A quick sale in the state of Minnesota can get fairly involved; the seller’s bank also wants a say in things, and the buyer can treat the transaction pretty much like a typical home buying opportunity, using a realtor and receiving a loan for the property. A quick sale, however, is not all flowers and butterflies. This way of trading realty can carry some risks and should be well researched, as it is a gamble.

Minnesota: The Risks of a Quick Sale for the Buyer

The Minnesota-based buyer must put down earnest money which increasingly is not returned, even if the property is not awarded to them. Typically the only ways that earnest money can be salvaged is if the appraiser finds that the home is not worth as much as the seller claimed, or if the title to the home cannot be found. Otherwise, the money is gone forever; thus the gamble.

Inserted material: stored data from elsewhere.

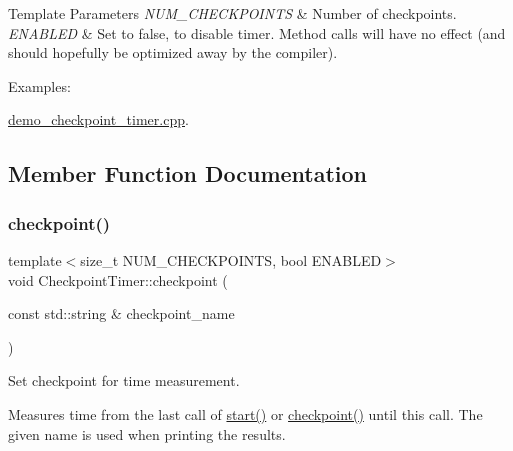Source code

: \begin{DoxyTemplParams}{Template Parameters}
{\em N\+U\+M\+\_\+\+C\+H\+E\+C\+K\+P\+O\+I\+N\+TS} & Number of checkpoints. \\
\hline
{\em E\+N\+A\+B\+L\+ED} & Set to false, to disable timer. Method calls will have no effect (and should hopefully be optimized away by the compiler). \\
\hline
\end{DoxyTemplParams}
\begin{Desc}
\item[Examples\+: ]\par
\hyperlink{demo_checkpoint_timer_8cpp-example}{demo\+\_\+checkpoint\+\_\+timer.\+cpp}.\end{Desc}


\subsection{Member Function Documentation}
\mbox{\label{classreal__time__tools_1_1CheckpointTimer_a6e91b61b72c433a220b1bddb7a634bf5}} 
\subsubsection{\texorpdfstring{checkpoint()}{checkpoint()}}
{\footnotesize\ttfamily template$<$size\+\_\+t N\+U\+M\+\_\+\+C\+H\+E\+C\+K\+P\+O\+I\+N\+TS, bool E\+N\+A\+B\+L\+ED$>$ \\
void Checkpoint\+Timer\+::checkpoint (\begin{DoxyParamCaption}\item[{const std\+::string \&}]{checkpoint\+\_\+name }\end{DoxyParamCaption})}



Set checkpoint for time measurement. 

Measures time from the last call of \hyperlink{classreal__time__tools_1_1CheckpointTimer_ad93a12cb74103528c8db4e7b1745eae6}{start()} or \hyperlink{classreal__time__tools_1_1CheckpointTimer_a6e91b61b72c433a220b1bddb7a634bf5}{checkpoint()} until this call. The given name is used when printing the results.


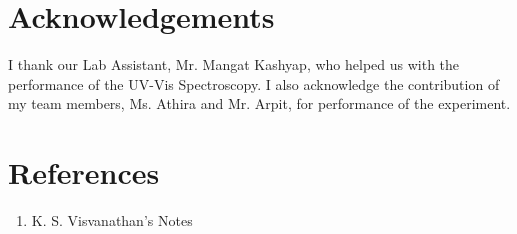\section{Acknowledgements}
I thank our Lab Assistant, Mr. Mangat Kashyap, who helped us with the performance of the UV-Vis Spectroscopy. I also acknowledge the contribution of my team members, Ms. Athira and Mr. Arpit, for performance of the experiment.

\section{References}
	\begin{enumerate}
		\item K. S. Visvanathan's Notes
	\end{enumerate}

Another side of the gamble is whether the tenant has left the property or not. Often people facing foreclosure tend to take it out on the house when they leave. The buyer may find that appliances, wiring, etc are torn out of the building, requiring much more work up front. The upside to that situation is that if the buyer has an agent and is getting a loan such as an FHA loan, certain rights are afforded to them.

Rights of the Buyer under FHA and Other Loans

To be able to sell the home to someone with an FHA loan in the state of Minnesota, for example, the seller has to ensure that the home is livable, and the basic appliances are left for the new owner. Railings and fire exits also need to be in good condition. The FHA will send out an inspector who looks for different things than a private inspector, and often the loan is not approved until those things are fixed.

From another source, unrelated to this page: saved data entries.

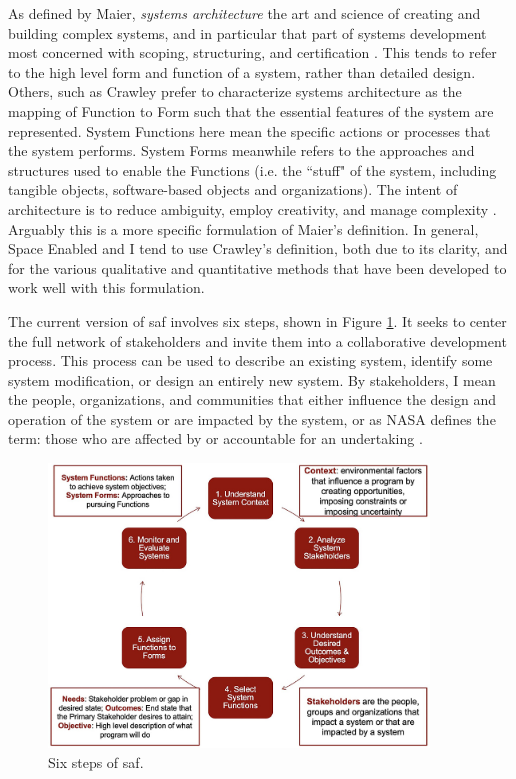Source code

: As defined by Maier, \textit{systems architecture} the art and science of creating and building complex systems, and in particular that part of systems development most concerned with scoping, structuring, and certification \cite{maierArtSystemsArchitecting2009}. This tends to refer to the high level form and function of a system, rather than detailed design. Others, such as Crawley prefer to characterize systems architecture as the mapping of Function to Form such that the essential features of the system are represented. System Functions here mean the specific actions or processes that the system performs. System Forms meanwhile refers to the approaches and structures used to enable the Functions (i.e. the ``stuff" of the system, including tangible objects, software-based objects and organizations). The intent of architecture is to reduce ambiguity, employ creativity, and manage complexity \cite{crawleySystemArchitectureStrategy2015}. Arguably this is a more specific formulation of Maier's definition. In general, Space Enabled and I tend to use Crawley's definition, both due to its clarity, and for the various qualitative and quantitative methods that have been developed to work well with this formulation. 

The current version of \ac{saf} involves six steps, shown in Figure \ref{fig:saf}. It seeks to center the full network of stakeholders and invite them into a collaborative development process. This process can be used to describe an existing system, identify some system modification, or design an entirely new system. By stakeholders, I mean the people, organizations, and communities that either influence the design and operation of the system or are impacted by the system, or as NASA defines the term: those who are affected by or accountable for an undertaking \cite{nasaofficeofthechiefengineerNASASystemsEngineering2004}. 

\begin{figure}[!htb] 
\centering
\includegraphics[width=0.9\textwidth]{Figures/chap3/SAF.jpg}
\caption[Six steps of SAF]{Six steps of \ac{saf}.}
\label{fig:saf}
\end{figure}

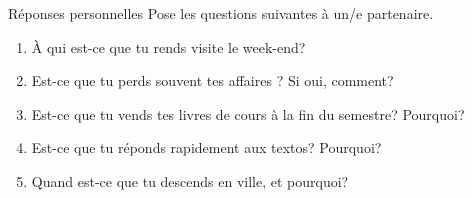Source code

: \documentclass{beamer}
\begin{document}
  \begin{frame}{Réponses personnelles}
    Pose les questions suivantes à un/e partenaire. \\
    \begin{center}
      \begin{enumerate}
        \item À qui est-ce que tu rends visite le week-end?
        \item Est-ce que tu perds souvent tes affaires ? Si oui, comment?
        \item Est-ce que tu vends tes livres de cours à la fin du semestre? Pourquoi?
        \item Est-ce que tu réponds rapidement aux textos? Pourquoi?
        \item Quand est-ce que tu descends en ville, et pourquoi?
      \end{enumerate}
    \end{center}
  \end{frame}
\end{document}
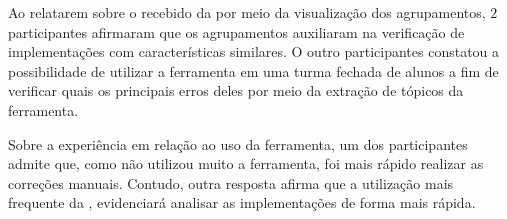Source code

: 		Ao relatarem sobre o  recebido da 
		por meio da visualização dos agrupamentos, $2$ participantes afirmaram que
		os agrupamentos auxiliaram na verificação de implementações com características
		similares. O outro participantes constatou a possibilidade de utilizar a
		ferramenta em uma turma fechada de alunos a fim de verificar quais os principais
		erros deles por meio da extração de tópicos da ferramenta.
		
		Sobre a experiência em relação ao uso da ferramenta, um dos participantes
		admite que, como não utilizou muito a ferramenta, foi mais rápido realizar
		as correções manuais. Contudo, outra resposta afirma que a utilização mais
		frequente da , evidenciará analisar as implementações
		de forma mais rápida.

The gamble here is that the seller’s bank has no interest in meeting this code and the seller has no incentive to improve the home and likely is not in a position to do so. The buyer may need to figure out a way with the realtor to make the home meet the requirements of the loan. On the upside, many realtors will assist and help with this when the house is vacated, and some sellers are responsible enough to work on the home a bit to avoid the foreclosure by the bank.

The Waiting Game

Once the buyer puts in an offer, the gamble becomes a waiting game. The bank can accept the offer in 2 days, or up to 5 months from the offer, so the buyer cannot continue to shop for homes until the bank has returned an answer. Typically, a quick sale is held in what is called a “redemption period,” where the bank has notified the tenant of foreclosure and they have 6 months to redeem themselves. Typically the only way to do this is to sell the property, thus the quick sale has become a term in realty.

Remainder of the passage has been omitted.